Thousands of bottles of a widely prescribed blood pressure medication are being pulled from pharmacy shelves across the United States. The nationwide recall was initiated due to a manufacturing defect that could significantly compromise the medication’s effectiveness, leaving patients vulnerable to poorly managed hypertension.
According to an official announcement by the U.S. Food and Drug Administration (FDA), the recall impacts more than 11,400 bottles of prescription chlorthalidone tablets. Because managing high blood pressure requires consistent and reliable medication performance, health officials are urging patients to check their prescription labels immediately.
The Details Behind the Recall
The voluntary recall was formally set in motion on June 5 by Inventia Healthcare Limited, an India-based pharmaceutical manufacturer headquartered in Mumbai. The impacted product is the 25-mg dosage strength of chlorthalidone tablets. While Inventia Healthcare Limited manufactured the medication, the drug was distributed throughout the United States by New Jersey-based distributor Rising Pharma Holdings, Inc.
The recall encompasses both 100-count and 1,000-count prescription bottles, totaling approximately 11,460 bottles in circulation nationwide.
Following an analysis of the situation, the FDA officially classified the incident as a Class II recall on June 22. By definition, the FDA categorizes a Class II recall as a moderate hazard situation where exposure to or use of the violating product could trigger temporary or medically reversible adverse health consequences. While the immediate risk of severe or life-threatening injury is low, the potential failure of the drug to manage a chronic condition like high blood pressure presents a distinct medical concern.
Why the Medication is Being Pulled
The recall was triggered after routine quality control testing revealed a critical flaw in how the pills behave.
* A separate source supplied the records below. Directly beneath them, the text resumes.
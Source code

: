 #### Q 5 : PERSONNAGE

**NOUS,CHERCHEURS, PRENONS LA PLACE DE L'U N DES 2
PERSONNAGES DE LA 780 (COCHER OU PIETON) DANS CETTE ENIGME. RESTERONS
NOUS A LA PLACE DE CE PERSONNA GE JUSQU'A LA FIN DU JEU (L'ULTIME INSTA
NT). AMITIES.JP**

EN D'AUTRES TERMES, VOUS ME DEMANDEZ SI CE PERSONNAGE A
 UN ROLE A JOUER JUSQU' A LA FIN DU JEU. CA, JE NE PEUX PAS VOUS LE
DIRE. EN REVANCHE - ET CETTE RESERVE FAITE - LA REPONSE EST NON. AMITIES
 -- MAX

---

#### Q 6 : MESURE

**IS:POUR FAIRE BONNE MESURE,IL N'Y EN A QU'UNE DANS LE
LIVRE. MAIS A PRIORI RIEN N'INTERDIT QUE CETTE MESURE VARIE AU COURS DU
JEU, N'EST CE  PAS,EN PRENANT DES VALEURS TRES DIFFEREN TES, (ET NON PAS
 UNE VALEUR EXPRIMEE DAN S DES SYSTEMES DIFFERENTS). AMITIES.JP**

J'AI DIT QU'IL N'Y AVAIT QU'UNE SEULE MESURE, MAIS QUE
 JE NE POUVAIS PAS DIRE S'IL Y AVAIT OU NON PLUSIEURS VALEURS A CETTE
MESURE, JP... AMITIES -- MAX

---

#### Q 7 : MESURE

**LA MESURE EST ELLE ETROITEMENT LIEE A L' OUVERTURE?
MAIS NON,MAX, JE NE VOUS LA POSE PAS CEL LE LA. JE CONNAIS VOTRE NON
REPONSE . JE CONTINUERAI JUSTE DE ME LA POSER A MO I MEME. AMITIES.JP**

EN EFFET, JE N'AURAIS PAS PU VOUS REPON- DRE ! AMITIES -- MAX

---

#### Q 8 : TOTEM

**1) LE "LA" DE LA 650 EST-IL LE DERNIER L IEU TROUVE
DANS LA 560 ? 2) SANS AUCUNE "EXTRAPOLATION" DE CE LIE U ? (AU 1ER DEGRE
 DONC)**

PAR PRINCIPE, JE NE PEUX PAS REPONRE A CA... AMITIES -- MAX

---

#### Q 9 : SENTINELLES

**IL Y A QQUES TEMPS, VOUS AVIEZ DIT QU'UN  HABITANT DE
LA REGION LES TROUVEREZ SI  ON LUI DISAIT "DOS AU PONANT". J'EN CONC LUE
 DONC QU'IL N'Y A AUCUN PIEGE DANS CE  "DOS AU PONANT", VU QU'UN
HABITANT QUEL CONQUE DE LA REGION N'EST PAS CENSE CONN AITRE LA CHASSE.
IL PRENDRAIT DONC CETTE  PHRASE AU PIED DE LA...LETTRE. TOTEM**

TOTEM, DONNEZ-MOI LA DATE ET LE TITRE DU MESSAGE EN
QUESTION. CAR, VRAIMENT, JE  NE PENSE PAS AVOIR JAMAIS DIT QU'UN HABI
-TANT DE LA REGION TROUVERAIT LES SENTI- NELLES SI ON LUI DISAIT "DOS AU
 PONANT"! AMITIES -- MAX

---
Specifically, the FDA noted that the affected lots “failed dissolution specifications.”
What does “failed dissolution” mean? When a tablet fails dissolution testing, it means the pill does not break down or dissolve within the human body at the rate or consistency required. If a pill cannot dissolve properly in the digestive tract, the body cannot absorb the active pharmaceutical ingredient as intended. Consequently, patients taking the medication may receive a sub-therapeutic dose, rendering the drug largely ineffective at controlling their medical condition.
What is Chlorthalidone?
Chlorthalidone is a widely utilized prescription diuretic—often referred to as a “water pill”—that plays a foundational role in cardiovascular health. It is primarily prescribed to manage hypertension (high blood pressure) and to treat edema, a condition characterized by fluid retention in the body’s tissues.
The drug functions by stimulating the kidneys to filter out excess water and sodium from the bloodstream, which is then eliminated through urine. By reducing the overall volume of fluid circulating through the blood vessels, chlorthalidone successfully lowers blood pressure and diminishes the workload placed on the heart. When the drug fails to dissolve properly, blood pressure can spike unnoticed, increasing long-term cardiovascular risks.
A Pattern of Cardiovascular Drug Disruptions
This incident marks the second major recall involving a common blood pressure medication in a relatively short timeframe. Less than a year prior, the pharmaceutical market faced an even larger disruption.
In October 2025, more than 500,000 bottles of prazosin hydrochloride—another frequently prescribed medication used to treat high blood pressure—were recalled nationwide. That massive recall was sparked by an entirely different issue: concerns that the capsules were contaminated with unsafe levels of nitrosamines, which are chemical impurities classified as potential human carcinogens. While the underlying causes of the two recalls differ, both events underscore ongoing challenges in global pharmaceutical manufacturing and quality control.
Essential Next Steps for Patients
At this time, the FDA has not issued specific, step-by-step instructions directly to consumers regarding how to return the product. However, medical experts and regulatory bodies emphasize that patients should take proactive steps to safeguard their health:
- Inspect Your Bottle: If you take 25-mg chlorthalidone tablets, examine the prescription label closely. Look for the manufacturer’s name (Inventia Healthcare Limited), the distributor (Rising Pharma Holdings, Inc.), and cross-reference the National Drug Code (NDC) and batch numbers.
- Consult Your Pharmacist or Doctor: If you find that your medication matches the recalled lots, contact your pharmacy or healthcare provider immediately to arrange for a safe replacement.
- Do Not Abruptly Stop Treatment: The American Heart Association strongly warns against suddenly stopping any blood pressure medication without professional guidance. Abruptly discontinuing antihypertensive drugs can cause a dangerous rebound spike in blood pressure, leading to severe health complications. Keep taking your current pills until your doctor or pharmacist provides an alternative prescription.